La empatía es una constante en los procesos contemporáneos de formación de terapeutas. Se insiste todo el tiempo en que deben “ser empáticos”, “ponerse en el lugar del paciente”, “reflejar sus sentimientos”… Se los reconviene si no lo hacen. A veces se les enseñan técnicas que, supuestamente, la favorecen; frases hechas como “debe ser duro para ti”, “me imagino lo que debes estar sintiendo”, “debes sentirte muy mal”.
El énfasis es sin duda apropiado: la investigación ha demostrado que la empatía es requisito indispensable para una alianza terapéutica exitosa y que los terapeutas que la demuestran son mejor valorados y más escuchados por sus clientes. Pero la definición es con frecuencia incorrecta –lo que conduce a un extravío en la enseñanza y la práctica. Pues ser empático no es “ponerse en la piel del otro” ni “compartir sus sentimientos”. Es una destreza mucho más compleja, potente –y mejorable.

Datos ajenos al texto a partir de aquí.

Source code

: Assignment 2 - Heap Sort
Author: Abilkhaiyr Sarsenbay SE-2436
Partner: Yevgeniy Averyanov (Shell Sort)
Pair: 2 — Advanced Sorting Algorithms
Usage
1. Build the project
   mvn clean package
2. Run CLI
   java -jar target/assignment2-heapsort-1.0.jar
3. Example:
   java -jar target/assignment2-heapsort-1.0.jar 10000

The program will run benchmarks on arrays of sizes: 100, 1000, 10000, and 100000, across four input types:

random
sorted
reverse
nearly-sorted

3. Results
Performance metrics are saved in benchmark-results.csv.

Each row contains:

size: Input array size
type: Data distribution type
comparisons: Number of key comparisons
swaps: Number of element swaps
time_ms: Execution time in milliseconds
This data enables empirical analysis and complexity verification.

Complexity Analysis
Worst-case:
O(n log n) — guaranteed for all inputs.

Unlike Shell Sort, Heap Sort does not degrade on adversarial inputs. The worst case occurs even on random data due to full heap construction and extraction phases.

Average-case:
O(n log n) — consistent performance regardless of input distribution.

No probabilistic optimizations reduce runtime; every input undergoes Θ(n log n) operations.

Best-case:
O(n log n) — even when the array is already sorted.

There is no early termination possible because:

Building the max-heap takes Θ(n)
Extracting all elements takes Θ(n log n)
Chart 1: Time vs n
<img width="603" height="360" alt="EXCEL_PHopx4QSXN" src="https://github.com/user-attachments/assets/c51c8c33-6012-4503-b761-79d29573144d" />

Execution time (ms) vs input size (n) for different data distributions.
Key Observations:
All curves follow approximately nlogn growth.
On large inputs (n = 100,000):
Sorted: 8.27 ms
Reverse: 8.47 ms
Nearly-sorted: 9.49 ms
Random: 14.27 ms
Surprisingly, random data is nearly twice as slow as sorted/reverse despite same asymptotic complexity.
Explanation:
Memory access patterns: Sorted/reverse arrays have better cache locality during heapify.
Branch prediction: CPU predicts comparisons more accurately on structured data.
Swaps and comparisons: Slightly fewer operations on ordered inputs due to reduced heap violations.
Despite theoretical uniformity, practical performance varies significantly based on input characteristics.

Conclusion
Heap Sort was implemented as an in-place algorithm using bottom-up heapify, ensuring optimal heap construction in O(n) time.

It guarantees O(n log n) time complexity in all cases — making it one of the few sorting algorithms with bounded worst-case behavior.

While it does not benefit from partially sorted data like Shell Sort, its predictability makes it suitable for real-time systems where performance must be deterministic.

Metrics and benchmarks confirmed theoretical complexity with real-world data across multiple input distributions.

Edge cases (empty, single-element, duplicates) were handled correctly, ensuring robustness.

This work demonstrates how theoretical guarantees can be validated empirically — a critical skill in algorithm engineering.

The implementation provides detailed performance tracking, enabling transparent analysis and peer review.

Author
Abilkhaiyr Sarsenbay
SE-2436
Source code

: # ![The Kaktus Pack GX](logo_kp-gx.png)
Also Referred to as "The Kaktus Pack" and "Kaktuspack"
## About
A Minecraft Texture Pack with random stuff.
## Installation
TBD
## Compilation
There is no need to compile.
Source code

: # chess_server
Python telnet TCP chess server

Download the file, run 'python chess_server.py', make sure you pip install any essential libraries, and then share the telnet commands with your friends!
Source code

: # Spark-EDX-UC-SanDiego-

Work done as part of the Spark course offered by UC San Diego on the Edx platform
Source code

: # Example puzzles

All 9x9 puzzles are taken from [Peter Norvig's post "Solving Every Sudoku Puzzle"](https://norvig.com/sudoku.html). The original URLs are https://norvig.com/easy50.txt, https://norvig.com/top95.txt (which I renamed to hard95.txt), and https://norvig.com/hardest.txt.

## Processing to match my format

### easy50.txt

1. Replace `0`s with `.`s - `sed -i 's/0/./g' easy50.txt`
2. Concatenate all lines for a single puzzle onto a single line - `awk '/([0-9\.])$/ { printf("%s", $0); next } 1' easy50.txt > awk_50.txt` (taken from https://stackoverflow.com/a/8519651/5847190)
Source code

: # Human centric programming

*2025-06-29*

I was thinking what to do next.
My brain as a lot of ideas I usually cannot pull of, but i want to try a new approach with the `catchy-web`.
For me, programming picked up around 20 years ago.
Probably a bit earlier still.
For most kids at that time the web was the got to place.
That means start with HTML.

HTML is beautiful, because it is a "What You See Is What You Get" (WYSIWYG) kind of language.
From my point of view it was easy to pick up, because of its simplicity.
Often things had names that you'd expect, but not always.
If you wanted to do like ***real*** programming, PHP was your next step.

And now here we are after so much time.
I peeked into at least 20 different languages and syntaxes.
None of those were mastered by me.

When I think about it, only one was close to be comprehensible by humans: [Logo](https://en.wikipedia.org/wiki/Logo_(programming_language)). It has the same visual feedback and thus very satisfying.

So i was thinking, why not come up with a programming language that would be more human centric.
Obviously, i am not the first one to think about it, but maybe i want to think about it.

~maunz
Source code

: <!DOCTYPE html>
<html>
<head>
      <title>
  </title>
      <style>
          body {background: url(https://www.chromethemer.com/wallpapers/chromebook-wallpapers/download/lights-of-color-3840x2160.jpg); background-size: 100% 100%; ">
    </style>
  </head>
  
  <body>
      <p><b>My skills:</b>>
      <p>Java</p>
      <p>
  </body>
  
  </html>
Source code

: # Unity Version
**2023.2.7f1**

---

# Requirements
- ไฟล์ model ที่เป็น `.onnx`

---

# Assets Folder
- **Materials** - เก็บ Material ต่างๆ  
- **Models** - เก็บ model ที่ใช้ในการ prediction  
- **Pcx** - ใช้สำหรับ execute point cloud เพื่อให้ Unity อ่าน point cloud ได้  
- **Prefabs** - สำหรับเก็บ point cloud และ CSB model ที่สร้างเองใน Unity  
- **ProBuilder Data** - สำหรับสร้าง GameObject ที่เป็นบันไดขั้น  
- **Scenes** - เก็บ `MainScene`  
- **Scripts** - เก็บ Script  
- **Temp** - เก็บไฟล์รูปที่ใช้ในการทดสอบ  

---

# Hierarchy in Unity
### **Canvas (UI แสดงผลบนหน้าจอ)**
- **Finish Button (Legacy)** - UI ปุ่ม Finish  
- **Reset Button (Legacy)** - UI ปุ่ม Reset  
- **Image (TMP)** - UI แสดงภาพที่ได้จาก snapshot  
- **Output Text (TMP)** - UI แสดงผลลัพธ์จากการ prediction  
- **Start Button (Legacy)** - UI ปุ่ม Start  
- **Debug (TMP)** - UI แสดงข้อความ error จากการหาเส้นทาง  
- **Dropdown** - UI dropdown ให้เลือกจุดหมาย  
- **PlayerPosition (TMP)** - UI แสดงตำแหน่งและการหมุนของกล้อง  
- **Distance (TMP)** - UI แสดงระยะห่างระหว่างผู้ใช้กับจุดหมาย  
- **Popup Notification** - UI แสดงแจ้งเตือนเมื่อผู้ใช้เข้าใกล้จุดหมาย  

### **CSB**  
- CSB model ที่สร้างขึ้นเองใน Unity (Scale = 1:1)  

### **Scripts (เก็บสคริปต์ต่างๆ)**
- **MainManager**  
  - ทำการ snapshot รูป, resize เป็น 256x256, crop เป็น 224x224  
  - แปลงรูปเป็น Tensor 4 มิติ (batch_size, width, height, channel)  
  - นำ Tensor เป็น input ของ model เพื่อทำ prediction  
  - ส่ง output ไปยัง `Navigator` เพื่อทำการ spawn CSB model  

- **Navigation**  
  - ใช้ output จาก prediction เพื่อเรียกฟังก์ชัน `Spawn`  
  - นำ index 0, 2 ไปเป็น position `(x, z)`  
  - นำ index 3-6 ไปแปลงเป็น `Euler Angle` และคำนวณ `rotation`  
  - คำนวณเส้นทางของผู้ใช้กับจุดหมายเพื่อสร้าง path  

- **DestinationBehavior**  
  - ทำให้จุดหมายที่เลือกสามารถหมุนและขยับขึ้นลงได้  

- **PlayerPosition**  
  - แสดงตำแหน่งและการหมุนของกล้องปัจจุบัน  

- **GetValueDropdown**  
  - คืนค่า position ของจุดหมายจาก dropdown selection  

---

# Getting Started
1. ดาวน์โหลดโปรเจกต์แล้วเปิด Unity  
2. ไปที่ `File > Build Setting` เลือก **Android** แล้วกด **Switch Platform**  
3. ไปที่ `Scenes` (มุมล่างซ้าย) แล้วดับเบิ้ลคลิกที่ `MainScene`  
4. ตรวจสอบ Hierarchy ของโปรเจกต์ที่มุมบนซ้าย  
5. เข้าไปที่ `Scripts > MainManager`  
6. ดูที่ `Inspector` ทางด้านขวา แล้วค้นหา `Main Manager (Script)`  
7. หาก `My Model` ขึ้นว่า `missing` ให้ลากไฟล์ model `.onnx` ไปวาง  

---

Rogers: el pionero y su involuntaria confusión
No es extraño que se dé este malentendido; lo propició el mismo pionero de la empatía en psicoterapia, Carl Rogers, que da varias definiciones de ésta, cada vez más sofisticadas, a lo largo de su carrera. La más importante y recurrente hace uso de la metáfora –el tentáculo que extiende el lenguaje cuando busca palpar un territorio nuevo y desconocido: “entrar en el mundo perceptivo privado del otro volviéndolo familiar para nosotros”. Esta metáfora del “habitar”, tan fructífera, transmite algo de la “atmósfera” empática –pero poco de sus especificidades; es útil para insinuar sus efectos, no para propiciarla, estudiarla o aprenderla.
Pero cuando Rogers trata de precisarla diciendo “es vivir temporalmente la vida del otro, moviéndose en ella con delicadeza y sin hacer juicios de valor” contribuye, involuntariamente, a la infinidad de malentendidos que empañan el concepto y dificultan inmensamente la enseñanza y práctica de la psicoterapia hasta hace no mucho.